Thanks to a signature design element, a border comprised of decorative type, readers easily spotted Jolley Allen’s advertisements in several newspapers published in Boston in late spring in 1772. The Massachusetts Gazette and Boston Weekly News-Letter, for instance, carried his advertisement with its distinctive border on June 11. Three days earlier, the Boston-Gazette and the Massachusetts Gazette and Boston Post-Boy featured Allen’s advertisement, complete with the border. On June 1, the Boston Evening-Post did so as well.
On the same day that the Massachusetts Gazette and Boston Weekly News-Letter carried Allen’s advertisement, it also ran in the Massachusetts Spy. That completed Allen’s efforts to disseminate his notice as widely as possible by inserting it in all five newspapers printed in Boston at the time. Yet the version in the Massachusetts Spy differed in format, though not in copy, from Allen’s advertisements in the other four newspapers. No border enclosed the shopkeeper’s pronouncement that he “determined on an entire New Plan” for selling “His WHOLE Stock in Trade … at very little more than the Sterling cost and charges.”
Other design elements replicated Allen’s advertisements in the other newspapers. For instance, the compositor centered the copy of the first portion, creating distinctive white space that helped draw attention to the notice, before resorting to a dense block of text that went to the left and right margins for the final portion. Allen most likely requested a border when he submitted the copy to the printing office. After all, he made an effort to make a consistent visual presentation throughout the other newspapers that carried his advertisement. The compositor for the Massachusetts Spy allowed for some distinctiveness in the format of the notice, but apparently considered incorporating a border too much of a deviation.
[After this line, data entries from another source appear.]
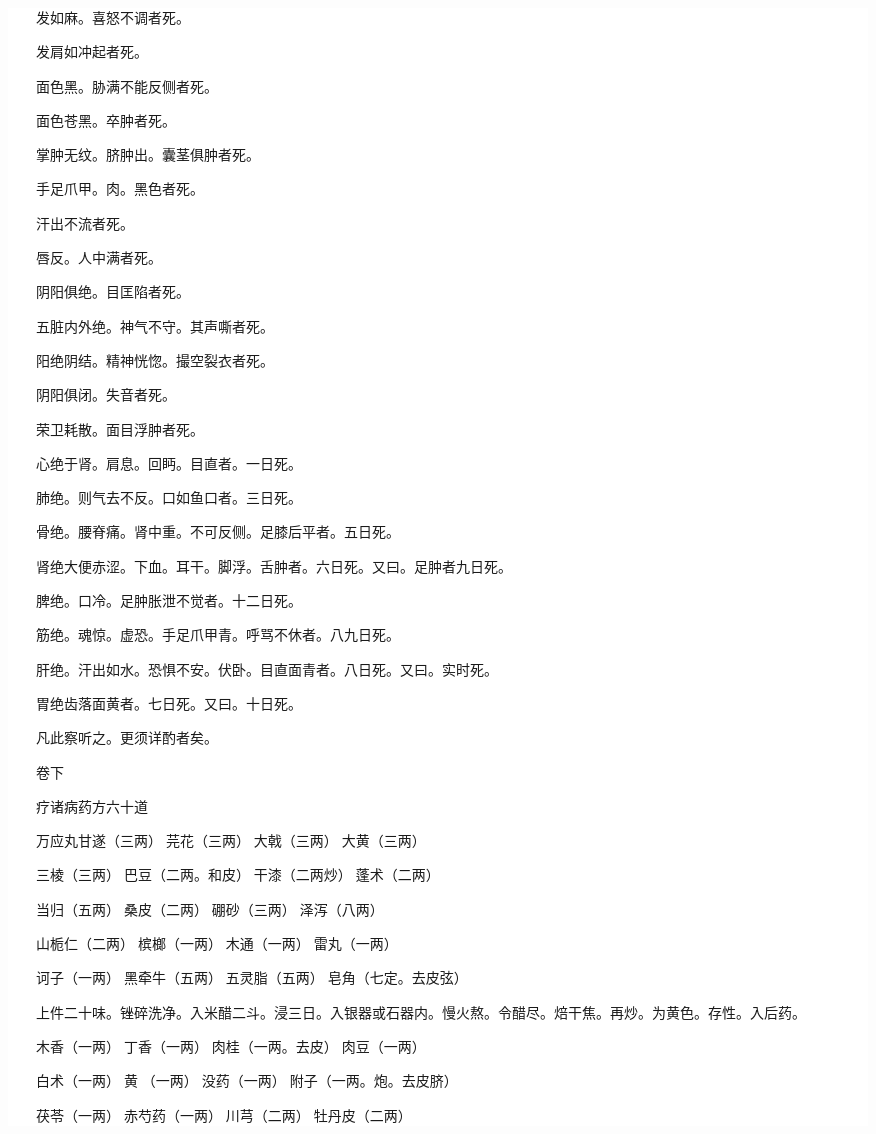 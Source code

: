 　　发如麻。喜怒不调者死。

　　发肩如冲起者死。

　　面色黑。胁满不能反侧者死。

　　面色苍黑。卒肿者死。

　　掌肿无纹。脐肿出。囊茎俱肿者死。

　　手足爪甲。肉。黑色者死。

　　汗出不流者死。

　　唇反。人中满者死。

　　阴阳俱绝。目匡陷者死。

　　五脏内外绝。神气不守。其声嘶者死。

　　阳绝阴结。精神恍惚。撮空裂衣者死。

　　阴阳俱闭。失音者死。

　　荣卫耗散。面目浮肿者死。

　　心绝于肾。肩息。回眄。目直者。一日死。

　　肺绝。则气去不反。口如鱼口者。三日死。

　　骨绝。腰脊痛。肾中重。不可反侧。足膝后平者。五日死。

　　肾绝大便赤涩。下血。耳干。脚浮。舌肿者。六日死。又曰。足肿者九日死。

　　脾绝。口冷。足肿胀泄不觉者。十二日死。

　　筋绝。魂惊。虚恐。手足爪甲青。呼骂不休者。八九日死。

　　肝绝。汗出如水。恐惧不安。伏卧。目直面青者。八日死。又曰。实时死。

　　胃绝齿落面黄者。七日死。又曰。十日死。

　　凡此察听之。更须详酌者矣。

　　卷下

　　疗诸病药方六十道

　　万应丸甘遂（三两） 芫花（三两） 大戟（三两） 大黄（三两）

　　三棱（三两） 巴豆（二两。和皮） 干漆（二两炒） 蓬术（二两）

　　当归（五两） 桑皮（二两） 硼砂（三两） 泽泻（八两）

　　山栀仁（二两） 槟榔（一两） 木通（一两） 雷丸（一两）

　　诃子（一两） 黑牵牛（五两） 五灵脂（五两） 皂角（七定。去皮弦）

　　上件二十味。锉碎洗净。入米醋二斗。浸三日。入银器或石器内。慢火熬。令醋尽。焙干焦。再炒。为黄色。存性。入后药。

　　木香（一两） 丁香（一两） 肉桂（一两。去皮） 肉豆（一两）

　　白术（一两） 黄 （一两） 没药（一两） 附子（一两。炮。去皮脐）

　　茯苓（一两） 赤芍药（一两） 川芎（二两） 牡丹皮（二两）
The Massachusetts Spy already included borders comprised of thin lines around all advertisements, the only newspaper printed in Boston at the time to do so. Perhaps the compositor exercised judgment in determining that a border within a border would appear too crowded, overruling instructions or preferences expressed by the advertiser. This example hints at the conversations about graphic design that may have taken place between advertisers and those who worked in printing offices in early America. How extensively did printers, compositors, and advertisers consult each other about the format of newspaper notices that customers paid to insert?